Об этом написала “Комсомольская правда”, и еще несколько дней ходили слухи, что военные репетировали государственный переворот. В Верховном Совете выступил Ельцин: “Нас пытаются убедить, что это были мирные маневры перед ноябрьским парадом. В этом есть большие сомнения”. Разумеется, представитель Министерства обороны сказал, что это были даже и не маневры: солдаты просто помогали убирать урожай картофеля. “Комсомольская правда” поинтересовалась, зачем при уборке картофеля солдатам понадобились автоматы Калашникова и бронежилеты.

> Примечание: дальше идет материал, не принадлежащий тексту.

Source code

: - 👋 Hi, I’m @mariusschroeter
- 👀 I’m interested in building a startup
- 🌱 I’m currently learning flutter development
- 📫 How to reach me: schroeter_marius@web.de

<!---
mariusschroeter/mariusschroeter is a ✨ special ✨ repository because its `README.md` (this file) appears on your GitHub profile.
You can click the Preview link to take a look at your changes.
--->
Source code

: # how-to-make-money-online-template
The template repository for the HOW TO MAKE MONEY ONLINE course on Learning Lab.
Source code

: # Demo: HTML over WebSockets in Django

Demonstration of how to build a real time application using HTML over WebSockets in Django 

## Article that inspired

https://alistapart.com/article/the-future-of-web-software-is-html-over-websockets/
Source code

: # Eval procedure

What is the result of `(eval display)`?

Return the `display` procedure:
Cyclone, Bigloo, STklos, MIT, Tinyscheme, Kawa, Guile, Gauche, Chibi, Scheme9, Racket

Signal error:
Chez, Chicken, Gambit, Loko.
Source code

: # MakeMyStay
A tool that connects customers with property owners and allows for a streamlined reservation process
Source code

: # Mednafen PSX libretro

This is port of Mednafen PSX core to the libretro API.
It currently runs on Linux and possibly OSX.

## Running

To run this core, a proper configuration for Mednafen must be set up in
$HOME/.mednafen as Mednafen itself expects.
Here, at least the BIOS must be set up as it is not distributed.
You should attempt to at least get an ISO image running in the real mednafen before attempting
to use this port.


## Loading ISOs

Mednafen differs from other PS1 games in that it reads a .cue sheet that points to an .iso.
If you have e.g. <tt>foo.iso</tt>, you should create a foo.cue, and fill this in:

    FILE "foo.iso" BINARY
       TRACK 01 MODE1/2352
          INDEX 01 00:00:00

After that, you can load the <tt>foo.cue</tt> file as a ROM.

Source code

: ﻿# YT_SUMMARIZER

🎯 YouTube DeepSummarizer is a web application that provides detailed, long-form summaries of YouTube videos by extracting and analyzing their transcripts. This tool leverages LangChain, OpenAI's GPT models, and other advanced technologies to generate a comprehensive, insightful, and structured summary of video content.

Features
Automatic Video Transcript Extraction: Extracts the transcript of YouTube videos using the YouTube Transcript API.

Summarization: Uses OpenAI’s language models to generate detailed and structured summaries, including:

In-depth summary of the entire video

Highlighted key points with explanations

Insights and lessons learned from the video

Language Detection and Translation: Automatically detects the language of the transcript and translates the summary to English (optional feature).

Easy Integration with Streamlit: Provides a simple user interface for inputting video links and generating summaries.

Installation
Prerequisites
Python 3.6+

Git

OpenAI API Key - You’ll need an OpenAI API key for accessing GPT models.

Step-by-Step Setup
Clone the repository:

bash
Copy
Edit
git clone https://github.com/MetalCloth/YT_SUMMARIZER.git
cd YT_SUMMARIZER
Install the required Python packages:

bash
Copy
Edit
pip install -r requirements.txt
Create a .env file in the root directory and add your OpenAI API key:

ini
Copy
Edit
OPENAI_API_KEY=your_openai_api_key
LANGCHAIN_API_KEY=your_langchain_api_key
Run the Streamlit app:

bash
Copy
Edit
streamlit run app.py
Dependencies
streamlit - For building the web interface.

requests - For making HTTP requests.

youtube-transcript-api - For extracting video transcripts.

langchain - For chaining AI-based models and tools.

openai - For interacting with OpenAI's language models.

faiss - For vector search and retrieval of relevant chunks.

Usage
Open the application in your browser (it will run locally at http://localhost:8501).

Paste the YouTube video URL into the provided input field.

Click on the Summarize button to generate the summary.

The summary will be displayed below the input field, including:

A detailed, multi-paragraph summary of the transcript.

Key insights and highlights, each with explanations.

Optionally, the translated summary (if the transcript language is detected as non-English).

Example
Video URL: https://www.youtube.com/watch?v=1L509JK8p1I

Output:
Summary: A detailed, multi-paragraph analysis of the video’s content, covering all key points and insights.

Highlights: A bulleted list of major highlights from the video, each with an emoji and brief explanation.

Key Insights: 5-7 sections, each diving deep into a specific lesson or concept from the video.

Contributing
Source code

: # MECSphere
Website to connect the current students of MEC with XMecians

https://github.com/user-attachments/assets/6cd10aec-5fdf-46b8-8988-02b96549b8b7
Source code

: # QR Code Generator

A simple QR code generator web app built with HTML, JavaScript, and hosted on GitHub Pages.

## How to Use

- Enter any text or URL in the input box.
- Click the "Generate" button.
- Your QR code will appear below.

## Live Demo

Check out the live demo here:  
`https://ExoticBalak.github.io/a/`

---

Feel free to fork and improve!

К тому времени я уже не одну ночь просидел на московских кухнях, выслушивая мрачные прогнозы то одного своего русского друга, то другого. Каждый шаг в сомнительную сторону, каждое затруднение трактовались как часть большого и преступного заговора. Я чувствовал себя Эрлом Уорреном[130] среди авторов версий убийства Кеннеди. Но довольно долго я не мог осознать, что наличие паранойи у московского жителя не исключает и наличие заговора. Не быть параноиком в тоталитарном государстве или хотя бы пессимистом уже само по себе смахивало на безумие. Неужели в этой вывернутой наизнанку стране Оз хоть когда-нибудь намечались перемены к лучшему?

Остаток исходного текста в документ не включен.